--- What you are asked to do ---
Every line below that includes the word "refer" needs to be copied.
-- Extracted material follows --
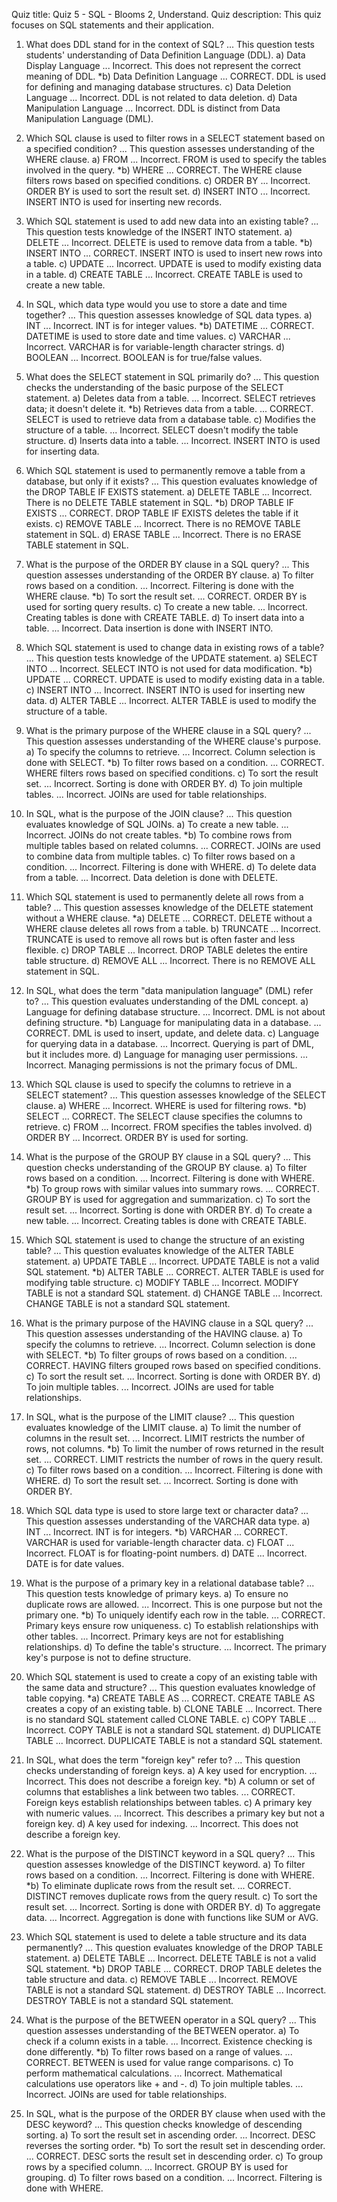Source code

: Quiz title: Quiz 5 - SQL - Blooms 2, Understand.
Quiz description: This quiz focuses on SQL statements and their application.


1. What does DDL stand for in the context of SQL?
... This question tests students' understanding of Data Definition Language (DDL).
a) Data Display Language
... Incorrect. This does not represent the correct meaning of DDL.
*b) Data Definition Language
... CORRECT. DDL is used for defining and managing database structures.
c) Data Deletion Language
... Incorrect. DDL is not related to data deletion.
d) Data Manipulation Language
... Incorrect. DDL is distinct from Data Manipulation Language (DML).

2. Which SQL clause is used to filter rows in a SELECT statement based on a specified condition?
... This question assesses understanding of the WHERE clause.
a) FROM
... Incorrect. FROM is used to specify the tables involved in the query.
*b) WHERE
... CORRECT. The WHERE clause filters rows based on specified conditions.
c) ORDER BY
... Incorrect. ORDER BY is used to sort the result set.
d) INSERT INTO
... Incorrect. INSERT INTO is used for inserting new records.

3. Which SQL statement is used to add new data into an existing table?
... This question tests knowledge of the INSERT INTO statement.
a) DELETE
... Incorrect. DELETE is used to remove data from a table.
*b) INSERT INTO
... CORRECT. INSERT INTO is used to insert new rows into a table.
c) UPDATE
... Incorrect. UPDATE is used to modify existing data in a table.
d) CREATE TABLE
... Incorrect. CREATE TABLE is used to create a new table.

4. In SQL, which data type would you use to store a date and time together?
... This question assesses knowledge of SQL data types.
a) INT
... Incorrect. INT is for integer values.
*b) DATETIME
... CORRECT. DATETIME is used to store date and time values.
c) VARCHAR
... Incorrect. VARCHAR is for variable-length character strings.
d) BOOLEAN
... Incorrect. BOOLEAN is for true/false values.

5. What does the SELECT statement in SQL primarily do?
... This question checks the understanding of the basic purpose of the SELECT statement.
a) Deletes data from a table.
... Incorrect. SELECT retrieves data; it doesn't delete it.
*b) Retrieves data from a table.
... CORRECT. SELECT is used to retrieve data from a database table.
c) Modifies the structure of a table.
... Incorrect. SELECT doesn't modify the table structure.
d) Inserts data into a table.
... Incorrect. INSERT INTO is used for inserting data.

6. Which SQL statement is used to permanently remove a table from a database, but only if it exists?
... This question evaluates knowledge of the DROP TABLE IF EXISTS statement.
a) DELETE TABLE
... Incorrect. There is no DELETE TABLE statement in SQL.
*b) DROP TABLE IF EXISTS
... CORRECT. DROP TABLE IF EXISTS deletes the table if it exists.
c) REMOVE TABLE
... Incorrect. There is no REMOVE TABLE statement in SQL.
d) ERASE TABLE
... Incorrect. There is no ERASE TABLE statement in SQL.

7. What is the purpose of the ORDER BY clause in a SQL query?
... This question assesses understanding of the ORDER BY clause.
a) To filter rows based on a condition.
... Incorrect. Filtering is done with the WHERE clause.
*b) To sort the result set.
... CORRECT. ORDER BY is used for sorting query results.
c) To create a new table.
... Incorrect. Creating tables is done with CREATE TABLE.
d) To insert data into a table.
... Incorrect. Data insertion is done with INSERT INTO.

8. Which SQL statement is used to change data in existing rows of a table?
... This question tests knowledge of the UPDATE statement.
a) SELECT INTO
... Incorrect. SELECT INTO is not used for data modification.
*b) UPDATE
... CORRECT. UPDATE is used to modify existing data in a table.
c) INSERT INTO
... Incorrect. INSERT INTO is used for inserting new data.
d) ALTER TABLE
... Incorrect. ALTER TABLE is used to modify the structure of a table.

9. What is the primary purpose of the WHERE clause in a SQL query?
... This question assesses understanding of the WHERE clause's purpose.
a) To specify the columns to retrieve.
... Incorrect. Column selection is done with SELECT.
*b) To filter rows based on a condition.
... CORRECT. WHERE filters rows based on specified conditions.
c) To sort the result set.
... Incorrect. Sorting is done with ORDER BY.
d) To join multiple tables.
... Incorrect. JOINs are used for table relationships.

10. In SQL, what is the purpose of the JOIN clause?
... This question evaluates knowledge of SQL JOINs.
a) To create a new table.
... Incorrect. JOINs do not create tables.
*b) To combine rows from multiple tables based on related columns.
... CORRECT. JOINs are used to combine data from multiple tables.
c) To filter rows based on a condition.
... Incorrect. Filtering is done with WHERE.
d) To delete data from a table.
... Incorrect. Data deletion is done with DELETE.


11. Which SQL statement is used to permanently delete all rows from a table?
... This question assesses knowledge of the DELETE statement without a WHERE clause.
*a) DELETE
... CORRECT. DELETE without a WHERE clause deletes all rows from a table.
b) TRUNCATE
... Incorrect. TRUNCATE is used to remove all rows but is often faster and less flexible.
c) DROP TABLE
... Incorrect. DROP TABLE deletes the entire table structure.
d) REMOVE ALL
... Incorrect. There is no REMOVE ALL statement in SQL.

12. In SQL, what does the term "data manipulation language" (DML) refer to?
... This question evaluates understanding of the DML concept.
a) Language for defining database structure.
... Incorrect. DML is not about defining structure.
*b) Language for manipulating data in a database.
... CORRECT. DML is used to insert, update, and delete data.
c) Language for querying data in a database.
... Incorrect. Querying is part of DML, but it includes more.
d) Language for managing user permissions.
... Incorrect. Managing permissions is not the primary focus of DML.

13. Which SQL clause is used to specify the columns to retrieve in a SELECT statement?
... This question assesses knowledge of the SELECT clause.
a) WHERE
... Incorrect. WHERE is used for filtering rows.
*b) SELECT
... CORRECT. The SELECT clause specifies the columns to retrieve.
c) FROM
... Incorrect. FROM specifies the tables involved.
d) ORDER BY
... Incorrect. ORDER BY is used for sorting.

14. What is the purpose of the GROUP BY clause in a SQL query?
... This question checks understanding of the GROUP BY clause.
a) To filter rows based on a condition.
... Incorrect. Filtering is done with WHERE.
*b) To group rows with similar values into summary rows.
... CORRECT. GROUP BY is used for aggregation and summarization.
c) To sort the result set.
... Incorrect. Sorting is done with ORDER BY.
d) To create a new table.
... Incorrect. Creating tables is done with CREATE TABLE.

15. Which SQL statement is used to change the structure of an existing table?
... This question evaluates knowledge of the ALTER TABLE statement.
a) UPDATE TABLE
... Incorrect. UPDATE TABLE is not a valid SQL statement.
*b) ALTER TABLE
... CORRECT. ALTER TABLE is used for modifying table structure.
c) MODIFY TABLE
... Incorrect. MODIFY TABLE is not a standard SQL statement.
d) CHANGE TABLE
... Incorrect. CHANGE TABLE is not a standard SQL statement.

16. What is the primary purpose of the HAVING clause in a SQL query?
... This question assesses understanding of the HAVING clause.
a) To specify the columns to retrieve.
... Incorrect. Column selection is done with SELECT.
*b) To filter groups of rows based on a condition.
... CORRECT. HAVING filters grouped rows based on specified conditions.
c) To sort the result set.
... Incorrect. Sorting is done with ORDER BY.
d) To join multiple tables.
... Incorrect. JOINs are used for table relationships.

17. In SQL, what is the purpose of the LIMIT clause?
... This question evaluates knowledge of the LIMIT clause.
a) To limit the number of columns in the result set.
... Incorrect. LIMIT restricts the number of rows, not columns.
*b) To limit the number of rows returned in the result set.
... CORRECT. LIMIT restricts the number of rows in the query result.
c) To filter rows based on a condition.
... Incorrect. Filtering is done with WHERE.
d) To sort the result set.
... Incorrect. Sorting is done with ORDER BY.

18. Which SQL data type is used to store large text or character data?
... This question assesses understanding of the VARCHAR data type.
a) INT
... Incorrect. INT is for integers.
*b) VARCHAR
... CORRECT. VARCHAR is used for variable-length character data.
c) FLOAT
... Incorrect. FLOAT is for floating-point numbers.
d) DATE
... Incorrect. DATE is for date values.

19. What is the purpose of a primary key in a relational database table?
... This question tests knowledge of primary keys.
a) To ensure no duplicate rows are allowed.
... Incorrect. This is one purpose but not the primary one.
*b) To uniquely identify each row in the table.
... CORRECT. Primary keys ensure row uniqueness.
c) To establish relationships with other tables.
... Incorrect. Primary keys are not for establishing relationships.
d) To define the table's structure.
... Incorrect. The primary key's purpose is not to define structure.

20. Which SQL statement is used to create a copy of an existing table with the same data and structure?
... This question evaluates knowledge of table copying.
*a) CREATE TABLE AS
... CORRECT. CREATE TABLE AS creates a copy of an existing table.
b) CLONE TABLE
... Incorrect. There is no standard SQL statement called CLONE TABLE.
c) COPY TABLE
... Incorrect. COPY TABLE is not a standard SQL statement.
d) DUPLICATE TABLE
... Incorrect. DUPLICATE TABLE is not a standard SQL statement.

21. In SQL, what does the term "foreign key" refer to?
... This question checks understanding of foreign keys.
a) A key used for encryption.
... Incorrect. This does not describe a foreign key.
*b) A column or set of columns that establishes a link between two tables.
... CORRECT. Foreign keys establish relationships between tables.
c) A primary key with numeric values.
... Incorrect. This describes a primary key but not a foreign key.
d) A key used for indexing.
... Incorrect. This does not describe a foreign key.

22. What is the purpose of the DISTINCT keyword in a SQL query?
... This question assesses knowledge of the DISTINCT keyword.
a) To filter rows based on a condition.
... Incorrect. Filtering is done with WHERE.
*b) To eliminate duplicate rows from the result set.
... CORRECT. DISTINCT removes duplicate rows from the query result.
c) To sort the result set.
... Incorrect. Sorting is done with ORDER BY.
d) To aggregate data.
... Incorrect. Aggregation is done with functions like SUM or AVG.

23. Which SQL statement is used to delete a table structure and its data permanently?
... This question evaluates knowledge of the DROP TABLE statement.
a) DELETE TABLE
... Incorrect. DELETE TABLE is not a valid SQL statement.
*b) DROP TABLE
... CORRECT. DROP TABLE deletes the table structure and data.
c) REMOVE TABLE
... Incorrect. REMOVE TABLE is not a standard SQL statement.
d) DESTROY TABLE
... Incorrect. DESTROY TABLE is not a standard SQL statement.

24. What is the purpose of the BETWEEN operator in a SQL query?
... This question assesses understanding of the BETWEEN operator.
a) To check if a column exists in a table.
... Incorrect. Existence checking is done differently.
*b) To filter rows based on a range of values.
... CORRECT. BETWEEN is used for value range comparisons.
c) To perform mathematical calculations.
... Incorrect. Mathematical calculations use operators like + and -.
d) To join multiple tables.
... Incorrect. JOINs are used for table relationships.

25. In SQL, what is the purpose of the ORDER BY clause when used with the DESC keyword?
... This question checks knowledge of descending sorting.
a) To sort the result set in ascending order.
... Incorrect. DESC reverses the sorting order.
*b) To sort the result set in descending order.
... CORRECT. DESC sorts the result set in descending order.
c) To group rows by a specified column.
... Incorrect. GROUP BY is used for grouping.
d) To filter rows based on a condition.
... Incorrect. Filtering is done with WHERE.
-- Extracted material concluded --
--- Your response ---
12. In SQL, what does the term "data manipulation language" (DML) refer to?
21. In SQL, what does the term "foreign key" refer to?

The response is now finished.